▸ **Exercise requirements**: Could you print the entries below exactly, starting at the line that contains "这与 $|A-B|>0$ 矛盾，故 $A=B$。" and stopping after the last one?

== Segment start ==

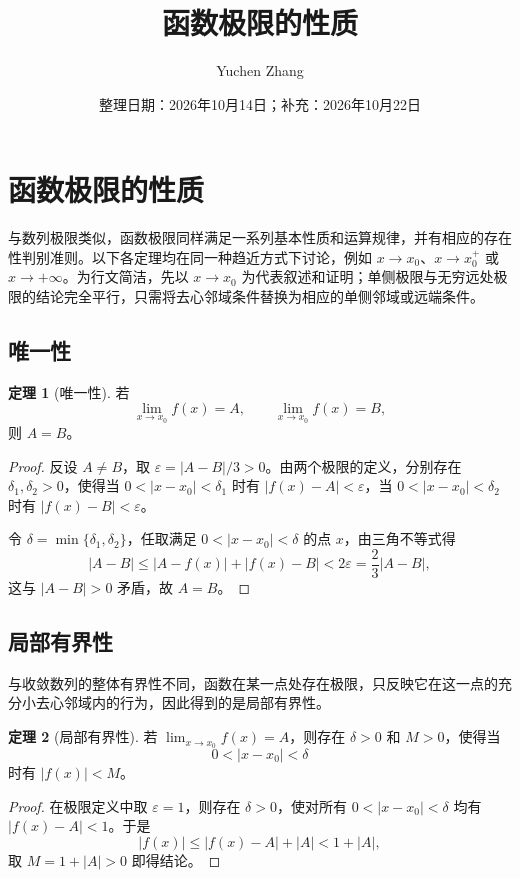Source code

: \documentclass[UTF8,fontset=fandol,a4paper,12pt]{ctexart}
\title{函数极限的性质}
\author{Yuchen Zhang}
\date{整理日期：2026年10月14日；补充：2026年10月22日}
\makeatletter
\theoremstyle{definition}
\newtheorem{theorem}{定理}
\renewcommand{\maketitle}{\begin{center}
{\LARGE\bfseries \@title\par}\vspace{0.6em}
\@author\par\vspace{0.2em}{\small\@date\par}
\end{center}}
\makeatother
\begin{document}
\maketitle
\setcounter{section}{2}
\setcounter{theorem}{0}
\section{函数极限的性质}

与数列极限类似，函数极限同样满足一系列基本性质和运算规律，并有相应的存在性判别准则。以下各定理均在同一种趋近方式下讨论，例如 $x\to x_0$、$x\to x_0^+$ 或 $x\to+\infty$。为行文简洁，先以 $x\to x_0$ 为代表叙述和证明；单侧极限与无穷远处极限的结论完全平行，只需将去心邻域条件替换为相应的单侧邻域或远端条件。

\subsection*{唯一性}
\begin{theorem}[唯一性]
若
\[
 \lim_{x\to x_0}f(x)=A,\qquad \lim_{x\to x_0}f(x)=B,
\]
则 $A=B$。
\end{theorem}
\begin{proof}
反设 $A\ne B$，取 $\varepsilon=|A-B|/3>0$。由两个极限的定义，分别存在 $\delta_1,\delta_2>0$，使得当 $0<|x-x_0|<\delta_1$ 时有 $|f(x)-A|<\varepsilon$，当 $0<|x-x_0|<\delta_2$ 时有 $|f(x)-B|<\varepsilon$。

令 $\delta=\min\{\delta_1,\delta_2\}$，任取满足 $0<|x-x_0|<\delta$ 的点 $x$，由三角不等式得
\[
 |A-B|\le |A-f(x)|+|f(x)-B|<2\varepsilon
 =\frac23|A-B|,
\]
这与 $|A-B|>0$ 矛盾，故 $A=B$。
\end{proof}

\subsection*{局部有界性}
与收敛数列的整体有界性不同，函数在某一点处存在极限，只反映它在这一点的充分小去心邻域内的行为，因此得到的是局部有界性。

\begin{theorem}[局部有界性]
若 $\lim_{x\to x_0}f(x)=A$，则存在 $\delta>0$ 和 $M>0$，使得当
\[
 0<|x-x_0|<\delta
\]
时有 $|f(x)|<M$。
\end{theorem}
\begin{proof}
在极限定义中取 $\varepsilon=1$，则存在 $\delta>0$，使对所有 $0<|x-x_0|<\delta$ 均有 $|f(x)-A|<1$。于是
\[
 |f(x)|\le |f(x)-A|+|A|<1+|A|,
\]
取 $M=1+|A|>0$ 即得结论。
\end{proof}
\end{document}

== Segment end ==

▸ **Result of the task**:
这与 $|A-B|>0$ 矛盾，故 $A=B$。
\end{proof}

\subsection*{局部有界性}
与收敛数列的整体有界性不同，函数在某一点处存在极限，只反映它在这一点的充分小去心邻域内的行为，因此得到的是局部有界性。

\begin{theorem}[局部有界性]
若 $\lim_{x\to x_0}f(x)=A$，则存在 $\delta>0$ 和 $M>0$，使得当
\[
 0<|x-x_0|<\delta
\]
时有 $|f(x)|<M$。
\end{theorem}
\begin{proof}
在极限定义中取 $\varepsilon=1$，则存在 $\delta>0$，使对所有 $0<|x-x_0|<\delta$ 均有 $|f(x)-A|<1$。于是
\[
 |f(x)|\le |f(x)-A|+|A|<1+|A|,
\]
取 $M=1+|A|>0$ 即得结论。
\end{proof}
\end{document}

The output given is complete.